Yves looked at him and saw that his face lit up with affection when he spoke to Denise. Jessaint noticed the keen look the young man shot at them; he was afraid that Yves might think such effusiveness was in bad taste.
‘You must think me foolish …’ he said, somewhat embarrassed, ‘it’s just that I’m going away, so I’m feeling rather emotional …’
‘Ah, so you’re going away?’
‘Yes, to London … for a few weeks … I’m leaving tonight.’
Then, feeling guilty for talking too much about himself and his family, he asked: ‘And what about you, my friend, what have you been up
to?’
Yves made a vague gesture.
Jessaint continued to explain to his wife: ‘Harteloup and I were at the Saints-Anges Hospital together, in that horrible, gloomy little village in Belgium whose name I forget …’
‘Wassin … or Lieuwassin?’
‘Lieuwassin … that’s it … he was badly smashed up, poor man …’
‘I was shot through the left lung,’ said Yves, ‘but it’s healed now.’
‘I’m so glad, really glad … My leg is still painful; I can’t ride any more.’
‘Have you seen each other since then?’ asked Denise.
‘Yes, occasionally at the Haguets’ and also on the rue Bassano, that’s right, isn’t it? At Louis de Brémont’s place? But I didn’t know you were married, Jessaint.’
‘I wasn’t at the time … just engaged. Since we got married we rarely go out. I travel a lot for work.’

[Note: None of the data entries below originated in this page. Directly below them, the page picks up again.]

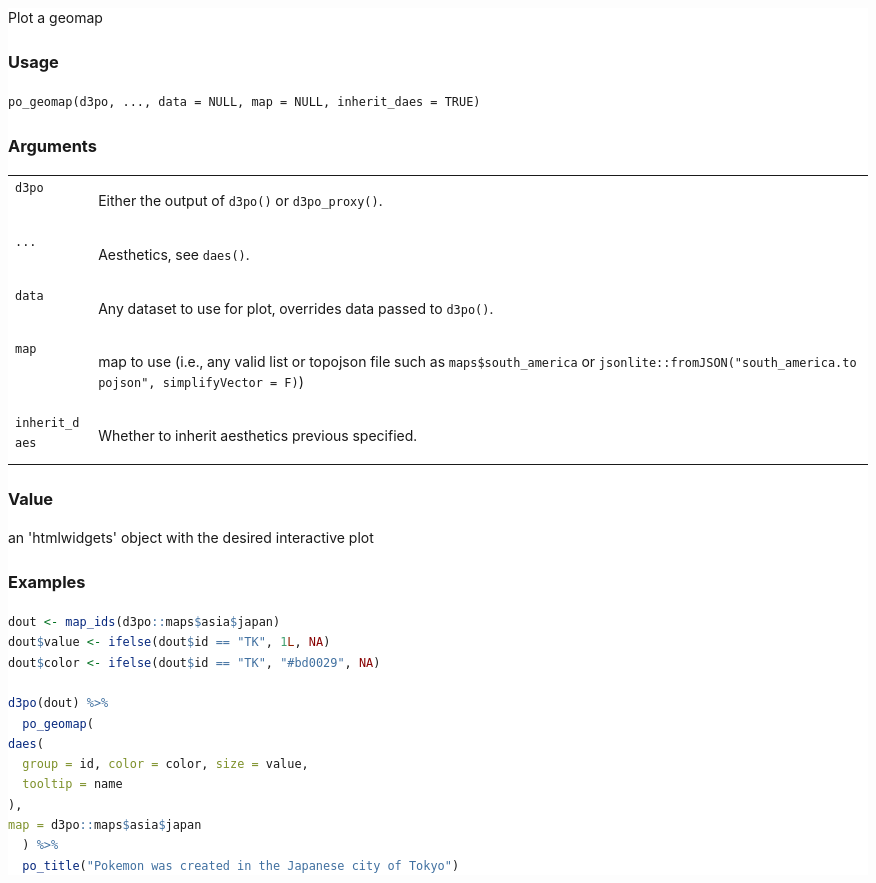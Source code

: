 Plot a geomap

### Usage

    po_geomap(d3po, ..., data = NULL, map = NULL, inherit_daes = TRUE)

### Arguments

<table>
<tbody>
<tr class="odd">
<td><code id="po_geomap_:_d3po">d3po</code></td>
<td><p>Either the output of <code>d3po()</code> or <code>d3po_proxy()</code>.</p></td>
</tr>
<tr class="even">
<td><code id="po_geomap_:_...">...</code></td>
<td><p>Aesthetics, see <code>daes()</code>.</p></td>
</tr>
<tr class="odd">
<td><code id="po_geomap_:_data">data</code></td>
<td><p>Any dataset to use for plot, overrides data passed to <code>d3po()</code>.</p></td>
</tr>
<tr class="even">
<td><code id="po_geomap_:_map">map</code></td>
<td><p>map to use (i.e., any valid list or topojson file such as <code>maps$south_america</code> or <code>jsonlite::fromJSON("south_america.topojson", simplifyVector = F)</code>)</p></td>
</tr>
<tr class="odd">
<td><code id="po_geomap_:_inherit_daes">inherit_daes</code></td>
<td><p>Whether to inherit aesthetics previous specified.</p></td>
</tr>
</tbody>
</table>

### Value

an 'htmlwidgets' object with the desired interactive plot

### Examples

```r
dout <- map_ids(d3po::maps$asia$japan)
dout$value <- ifelse(dout$id == "TK", 1L, NA)
dout$color <- ifelse(dout$id == "TK", "#bd0029", NA)

d3po(dout) %>%
  po_geomap(
daes(
  group = id, color = color, size = value,
  tooltip = name
),
map = d3po::maps$asia$japan
  ) %>%
  po_title("Pokemon was created in the Japanese city of Tokyo")
```
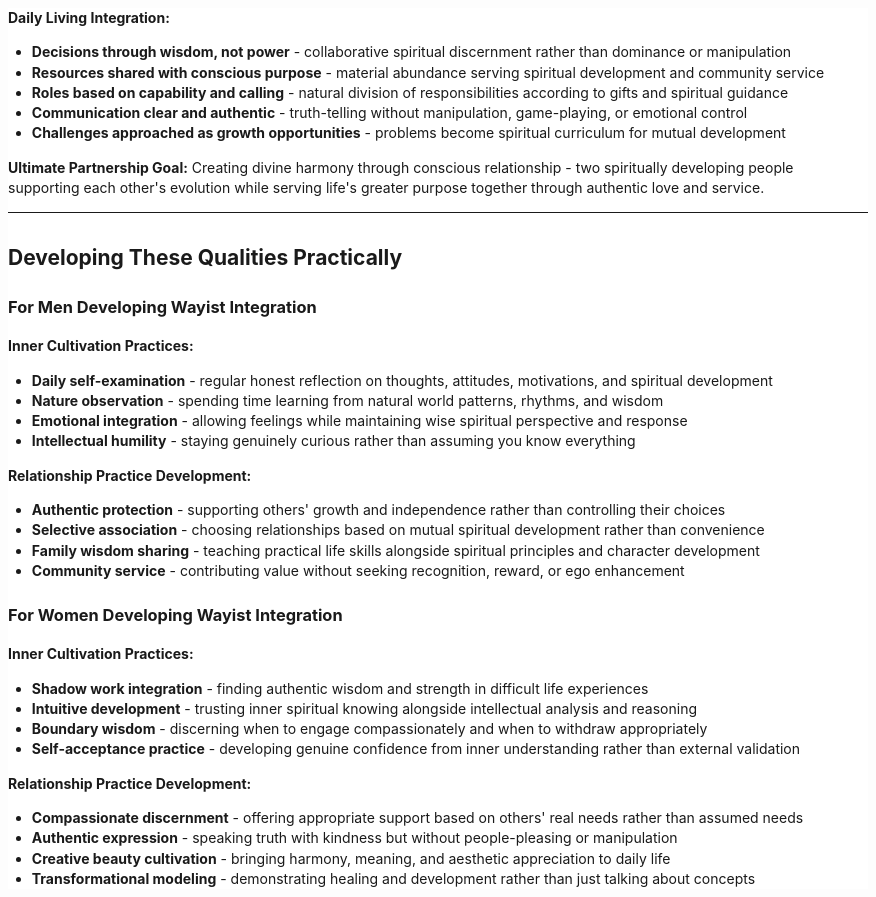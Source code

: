 **Daily Living Integration:**
- **Decisions through wisdom, not power** - collaborative spiritual discernment rather than dominance or manipulation
- **Resources shared with conscious purpose** - material abundance serving spiritual development and community service
- **Roles based on capability and calling** - natural division of responsibilities according to gifts and spiritual guidance
- **Communication clear and authentic** - truth-telling without manipulation, game-playing, or emotional control
- **Challenges approached as growth opportunities** - problems become spiritual curriculum for mutual development

**Ultimate Partnership Goal:** Creating divine harmony through conscious relationship - two spiritually developing people supporting each other's evolution while serving life's greater purpose together through authentic love and service.

---

## Developing These Qualities Practically

### For Men Developing Wayist Integration

**Inner Cultivation Practices:**
- **Daily self-examination** - regular honest reflection on thoughts, attitudes, motivations, and spiritual development
- **Nature observation** - spending time learning from natural world patterns, rhythms, and wisdom
- **Emotional integration** - allowing feelings while maintaining wise spiritual perspective and response
- **Intellectual humility** - staying genuinely curious rather than assuming you know everything

**Relationship Practice Development:**
- **Authentic protection** - supporting others' growth and independence rather than controlling their choices
- **Selective association** - choosing relationships based on mutual spiritual development rather than convenience
- **Family wisdom sharing** - teaching practical life skills alongside spiritual principles and character development
- **Community service** - contributing value without seeking recognition, reward, or ego enhancement

### For Women Developing Wayist Integration

**Inner Cultivation Practices:**
- **Shadow work integration** - finding authentic wisdom and strength in difficult life experiences
- **Intuitive development** - trusting inner spiritual knowing alongside intellectual analysis and reasoning
- **Boundary wisdom** - discerning when to engage compassionately and when to withdraw appropriately
- **Self-acceptance practice** - developing genuine confidence from inner understanding rather than external validation

**Relationship Practice Development:**
- **Compassionate discernment** - offering appropriate support based on others' real needs rather than assumed needs
- **Authentic expression** - speaking truth with kindness but without people-pleasing or manipulation
- **Creative beauty cultivation** - bringing harmony, meaning, and aesthetic appreciation to daily life
- **Transformational modeling** - demonstrating healing and development rather than just talking about concepts
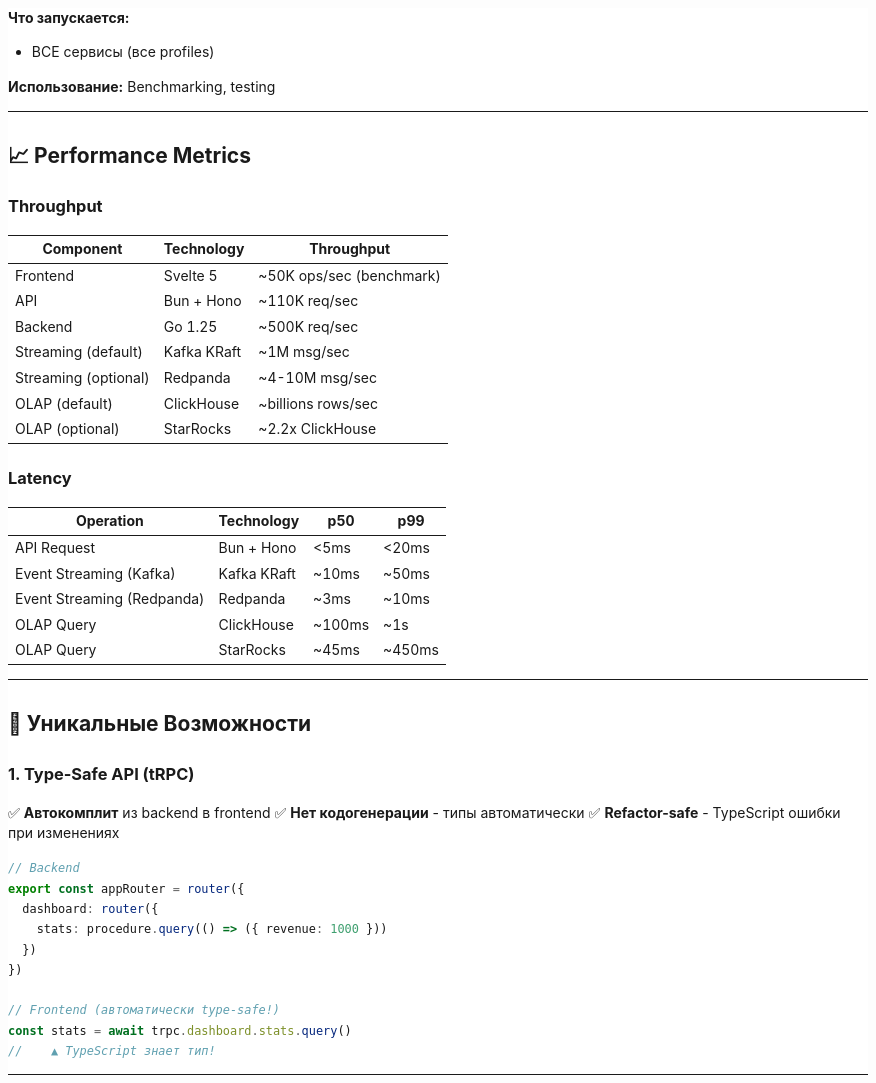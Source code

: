 **Что запускается:**
- ВСЕ сервисы (все profiles)

**Использование:** Benchmarking, testing

---

## 📈 Performance Metrics

### Throughput

| Component | Technology | Throughput |
|-----------|-----------|------------|
| Frontend | Svelte 5 | ~50K ops/sec (benchmark) |
| API | Bun + Hono | ~110K req/sec |
| Backend | Go 1.25 | ~500K req/sec |
| Streaming (default) | Kafka KRaft | ~1M msg/sec |
| Streaming (optional) | Redpanda | ~4-10M msg/sec |
| OLAP (default) | ClickHouse | ~billions rows/sec |
| OLAP (optional) | StarRocks | ~2.2x ClickHouse |

### Latency

| Operation | Technology | p50 | p99 |
|-----------|-----------|-----|-----|
| API Request | Bun + Hono | <5ms | <20ms |
| Event Streaming (Kafka) | Kafka KRaft | ~10ms | ~50ms |
| Event Streaming (Redpanda) | Redpanda | ~3ms | ~10ms |
| OLAP Query | ClickHouse | ~100ms | ~1s |
| OLAP Query | StarRocks | ~45ms | ~450ms |

---

## 🌟 Уникальные Возможности

### 1. Type-Safe API (tRPC)

✅ **Автокомплит** из backend в frontend
✅ **Нет кодогенерации** - типы автоматически
✅ **Refactor-safe** - TypeScript ошибки при изменениях

```typescript
// Backend
export const appRouter = router({
  dashboard: router({
    stats: procedure.query(() => ({ revenue: 1000 }))
  })
})

// Frontend (автоматически type-safe!)
const stats = await trpc.dashboard.stats.query()
//    ▲ TypeScript знает тип!
```

---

‘I know,’ said Yves. ‘I’ve heard about your invention.’
He was talking about a device that could capture and recycle the smoke from factory chimneys, which had earned the young engineer Jessaint a huge fortune during the war and a great deal of fame.
Jessaint blushed slightly; he had a kind face, even though it was somewhat simple with rugged features, but lit by his very soft, very clear blue eyes.
The maître d’ had just brought the coffee, so Denise poured it out; the sunlight shimmered on the downy hair of her bare arm; she had the serious smile of a statuette. Then she crossed her hands behind her neck, closed her eyes and started gently swaying back and forth in her rocking chair, while the men continued talking in low voices about the war, about the people who had come back and the ones who hadn’t.
A little while later she interrupted them: ‘Excuse me … Can you tell me what time it is?’